At the heart of any business strategy we therefore need to have a sound marketing strategy: all the other company’s functional areas (R&D, manufacturing, HR, finance, logistics) are just “ancillary” to the marketing function, and would not survive without the organization’s ability to valuably satisfy the market (see a famous article of about thirty years ago from Regis McKenna: https://hbr.org/1991/01/marketing-is-everything).
If we agree on the following interrelated objectives, i.e. generating value through market satisfaction, we would also agree on the need for estimating, measuring and controlling their achievement, and understanding their relationships, in order to make strategic decisions that could positively influence their behavior over time: this is just planning!
The elementary indicators we are suggesting for measuring these two factors, which are the prerequisite for the generation of cash (cash is king!, as somebody appropriately said), are, respectively, the following:
- contribution margins, which represent the most appropriate variable for assessing the actual contribution (revenues or any other source of funds less variable and direct fixed costs) of a given and specific business to the overall organization’s wealth, particularly if it operates in more than one business, which is the most frequent case
- market share, which represents the portion of the market’s purchases or uses satisfied by a given organization, with reference to a specific and well-defined industry sector or segment, within a given time horizon:
- this indicator is critical also for small and medium enterprises (SMEs), provided that the market in which they operate is correctly identified and delimited (the so-called “pertinent” or reachable market)
- it would be senseless to measure the market position, i.e. the organization’s relative ability to satisfy the market, in relation to an entity (defined, for example, in geographical terms) that the company is not “physically” able to reach (off or online)
- this doesn’t mean that we need to be “precise” in estimating our relative presence in the market, but we should at least attempt to be aware of the trend of this presence, especially in relation to its major components (coverage of the reachable market and penetration of its average needs)

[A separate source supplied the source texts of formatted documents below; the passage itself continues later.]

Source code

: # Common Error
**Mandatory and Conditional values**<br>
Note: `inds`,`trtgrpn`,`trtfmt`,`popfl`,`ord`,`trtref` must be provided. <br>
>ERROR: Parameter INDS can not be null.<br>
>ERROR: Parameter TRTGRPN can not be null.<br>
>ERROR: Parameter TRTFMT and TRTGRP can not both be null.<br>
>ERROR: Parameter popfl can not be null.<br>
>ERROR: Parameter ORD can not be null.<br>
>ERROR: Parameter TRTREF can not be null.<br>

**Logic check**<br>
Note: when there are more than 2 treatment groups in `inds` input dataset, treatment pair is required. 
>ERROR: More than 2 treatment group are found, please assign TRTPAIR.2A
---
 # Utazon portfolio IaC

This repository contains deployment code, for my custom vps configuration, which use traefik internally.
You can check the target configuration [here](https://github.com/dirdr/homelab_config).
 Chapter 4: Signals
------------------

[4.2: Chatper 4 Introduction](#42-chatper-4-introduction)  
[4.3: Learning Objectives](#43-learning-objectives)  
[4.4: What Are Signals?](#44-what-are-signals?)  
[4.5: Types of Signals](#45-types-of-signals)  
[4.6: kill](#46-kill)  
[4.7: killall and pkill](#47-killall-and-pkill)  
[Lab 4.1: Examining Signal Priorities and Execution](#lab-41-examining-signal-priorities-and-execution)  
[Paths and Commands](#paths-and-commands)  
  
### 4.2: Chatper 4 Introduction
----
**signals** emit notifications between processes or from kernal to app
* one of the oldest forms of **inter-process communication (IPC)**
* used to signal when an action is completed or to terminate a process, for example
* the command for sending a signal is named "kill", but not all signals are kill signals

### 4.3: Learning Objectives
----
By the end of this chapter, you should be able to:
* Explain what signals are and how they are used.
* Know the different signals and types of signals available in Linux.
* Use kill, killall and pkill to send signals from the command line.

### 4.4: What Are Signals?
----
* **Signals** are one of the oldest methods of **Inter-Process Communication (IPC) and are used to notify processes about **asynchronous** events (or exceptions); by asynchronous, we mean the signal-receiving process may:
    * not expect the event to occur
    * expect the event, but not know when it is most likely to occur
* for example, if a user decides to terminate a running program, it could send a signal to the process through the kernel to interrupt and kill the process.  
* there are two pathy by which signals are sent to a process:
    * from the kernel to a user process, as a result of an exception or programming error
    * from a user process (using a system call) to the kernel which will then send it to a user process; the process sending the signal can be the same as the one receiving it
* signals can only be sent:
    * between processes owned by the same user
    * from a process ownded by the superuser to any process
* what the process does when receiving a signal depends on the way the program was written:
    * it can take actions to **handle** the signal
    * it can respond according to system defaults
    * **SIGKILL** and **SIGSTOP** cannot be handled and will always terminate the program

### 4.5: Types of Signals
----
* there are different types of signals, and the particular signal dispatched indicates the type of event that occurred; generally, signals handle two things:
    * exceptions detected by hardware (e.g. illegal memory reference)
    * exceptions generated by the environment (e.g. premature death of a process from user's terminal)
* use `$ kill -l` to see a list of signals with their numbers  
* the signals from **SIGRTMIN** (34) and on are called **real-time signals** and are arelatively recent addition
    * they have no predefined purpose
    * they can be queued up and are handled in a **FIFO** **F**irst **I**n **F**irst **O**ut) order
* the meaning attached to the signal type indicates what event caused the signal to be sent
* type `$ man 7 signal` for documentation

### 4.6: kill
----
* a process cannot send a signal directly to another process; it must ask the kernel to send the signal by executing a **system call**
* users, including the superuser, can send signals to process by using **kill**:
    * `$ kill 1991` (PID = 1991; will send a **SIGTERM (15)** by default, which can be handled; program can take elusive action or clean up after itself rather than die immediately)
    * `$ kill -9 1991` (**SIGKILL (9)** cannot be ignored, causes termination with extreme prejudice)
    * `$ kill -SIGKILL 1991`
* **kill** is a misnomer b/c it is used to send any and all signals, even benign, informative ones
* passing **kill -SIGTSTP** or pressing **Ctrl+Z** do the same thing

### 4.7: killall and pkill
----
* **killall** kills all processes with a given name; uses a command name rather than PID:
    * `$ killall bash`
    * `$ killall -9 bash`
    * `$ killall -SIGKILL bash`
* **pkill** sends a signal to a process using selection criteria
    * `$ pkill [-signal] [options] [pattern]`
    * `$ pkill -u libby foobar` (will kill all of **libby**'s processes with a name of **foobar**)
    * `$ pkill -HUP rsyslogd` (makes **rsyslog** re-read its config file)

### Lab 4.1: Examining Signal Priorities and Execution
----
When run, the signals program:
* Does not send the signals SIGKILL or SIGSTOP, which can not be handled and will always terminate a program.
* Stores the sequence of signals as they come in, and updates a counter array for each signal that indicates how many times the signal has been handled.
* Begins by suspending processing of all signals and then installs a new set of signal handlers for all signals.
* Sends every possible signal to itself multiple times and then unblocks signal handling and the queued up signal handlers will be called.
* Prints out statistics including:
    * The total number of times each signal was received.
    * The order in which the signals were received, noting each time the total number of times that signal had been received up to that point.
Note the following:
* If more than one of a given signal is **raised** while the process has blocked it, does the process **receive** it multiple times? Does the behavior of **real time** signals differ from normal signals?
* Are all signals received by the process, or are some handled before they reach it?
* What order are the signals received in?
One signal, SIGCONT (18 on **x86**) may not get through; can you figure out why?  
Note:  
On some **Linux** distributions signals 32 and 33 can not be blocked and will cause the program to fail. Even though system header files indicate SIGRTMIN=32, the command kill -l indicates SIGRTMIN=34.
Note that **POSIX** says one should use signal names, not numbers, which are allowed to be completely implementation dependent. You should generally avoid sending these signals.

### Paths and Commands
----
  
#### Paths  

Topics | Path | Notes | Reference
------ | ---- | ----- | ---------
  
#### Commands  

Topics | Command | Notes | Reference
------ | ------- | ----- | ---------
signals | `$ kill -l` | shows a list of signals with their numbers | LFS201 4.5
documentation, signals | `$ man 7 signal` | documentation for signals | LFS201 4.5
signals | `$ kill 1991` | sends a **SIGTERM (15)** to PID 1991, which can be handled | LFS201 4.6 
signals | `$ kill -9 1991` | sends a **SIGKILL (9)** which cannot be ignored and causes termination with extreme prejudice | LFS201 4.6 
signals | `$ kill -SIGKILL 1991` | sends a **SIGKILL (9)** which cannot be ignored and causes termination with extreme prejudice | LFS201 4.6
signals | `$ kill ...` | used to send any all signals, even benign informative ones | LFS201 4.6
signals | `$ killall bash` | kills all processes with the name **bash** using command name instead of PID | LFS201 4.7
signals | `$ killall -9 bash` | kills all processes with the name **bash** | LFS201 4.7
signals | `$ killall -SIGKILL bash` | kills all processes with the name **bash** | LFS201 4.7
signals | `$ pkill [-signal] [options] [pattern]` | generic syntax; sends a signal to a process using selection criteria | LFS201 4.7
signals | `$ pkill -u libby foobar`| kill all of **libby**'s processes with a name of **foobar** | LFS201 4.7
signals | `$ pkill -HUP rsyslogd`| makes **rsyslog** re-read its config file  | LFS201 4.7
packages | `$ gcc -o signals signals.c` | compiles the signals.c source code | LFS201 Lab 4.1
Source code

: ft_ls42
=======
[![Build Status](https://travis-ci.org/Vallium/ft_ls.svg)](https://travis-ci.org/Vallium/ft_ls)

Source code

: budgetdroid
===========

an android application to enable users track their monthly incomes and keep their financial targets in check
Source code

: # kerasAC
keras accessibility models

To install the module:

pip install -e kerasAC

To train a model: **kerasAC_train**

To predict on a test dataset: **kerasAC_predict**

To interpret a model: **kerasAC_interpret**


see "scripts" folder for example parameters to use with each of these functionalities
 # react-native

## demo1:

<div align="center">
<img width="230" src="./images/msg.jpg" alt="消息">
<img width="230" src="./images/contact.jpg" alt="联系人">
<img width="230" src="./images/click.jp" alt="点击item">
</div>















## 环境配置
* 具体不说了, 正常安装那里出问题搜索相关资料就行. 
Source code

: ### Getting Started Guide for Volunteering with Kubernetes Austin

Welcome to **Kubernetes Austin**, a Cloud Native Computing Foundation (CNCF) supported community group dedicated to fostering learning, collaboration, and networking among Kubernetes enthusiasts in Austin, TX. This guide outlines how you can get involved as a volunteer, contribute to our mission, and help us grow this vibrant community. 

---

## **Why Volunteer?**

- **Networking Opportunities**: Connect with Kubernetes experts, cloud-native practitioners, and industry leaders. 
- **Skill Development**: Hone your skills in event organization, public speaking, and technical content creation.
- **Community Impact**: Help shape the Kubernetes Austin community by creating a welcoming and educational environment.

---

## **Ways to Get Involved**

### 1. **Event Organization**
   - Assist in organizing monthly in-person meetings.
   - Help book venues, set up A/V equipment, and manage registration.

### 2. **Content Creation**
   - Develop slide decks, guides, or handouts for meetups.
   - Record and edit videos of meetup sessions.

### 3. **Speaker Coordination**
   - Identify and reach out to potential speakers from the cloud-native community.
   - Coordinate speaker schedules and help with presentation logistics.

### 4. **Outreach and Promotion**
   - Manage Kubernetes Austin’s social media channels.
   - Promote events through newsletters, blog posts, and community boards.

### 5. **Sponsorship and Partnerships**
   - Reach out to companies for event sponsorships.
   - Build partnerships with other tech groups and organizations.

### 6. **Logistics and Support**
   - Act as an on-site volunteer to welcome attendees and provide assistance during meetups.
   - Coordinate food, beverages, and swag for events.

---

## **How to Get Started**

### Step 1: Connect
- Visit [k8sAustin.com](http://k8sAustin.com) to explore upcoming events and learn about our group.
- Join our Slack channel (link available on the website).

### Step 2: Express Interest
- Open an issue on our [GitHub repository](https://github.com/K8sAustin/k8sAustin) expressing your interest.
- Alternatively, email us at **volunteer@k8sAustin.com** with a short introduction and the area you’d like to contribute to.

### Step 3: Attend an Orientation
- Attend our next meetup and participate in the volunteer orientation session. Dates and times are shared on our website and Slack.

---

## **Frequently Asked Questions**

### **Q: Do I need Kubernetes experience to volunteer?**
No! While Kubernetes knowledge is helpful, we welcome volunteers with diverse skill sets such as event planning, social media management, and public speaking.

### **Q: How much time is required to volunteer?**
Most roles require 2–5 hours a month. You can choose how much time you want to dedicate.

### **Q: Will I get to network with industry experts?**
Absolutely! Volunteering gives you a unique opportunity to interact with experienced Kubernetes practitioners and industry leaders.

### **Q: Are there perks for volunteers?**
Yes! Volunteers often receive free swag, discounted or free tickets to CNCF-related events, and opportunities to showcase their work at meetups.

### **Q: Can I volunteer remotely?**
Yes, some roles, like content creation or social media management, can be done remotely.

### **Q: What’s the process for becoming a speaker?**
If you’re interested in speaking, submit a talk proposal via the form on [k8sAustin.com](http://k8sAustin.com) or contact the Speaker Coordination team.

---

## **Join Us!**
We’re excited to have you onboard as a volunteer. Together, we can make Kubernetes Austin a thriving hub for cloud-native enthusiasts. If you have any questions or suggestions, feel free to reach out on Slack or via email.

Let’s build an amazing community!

- saying that “market share is not anymore fashionable“, as some other ineffable authors do in the attempt to be perceived as “original” and sell their books (H. Simon et al. 2006), is therefore either trivial (if they mean that market share should not be pursued at the expense of profitability and/or positive cash-flows) or a nonsense (if they mean that market share is unimportant): without a market position (precisely, “some” market share) it would be impossible to generate any wealth!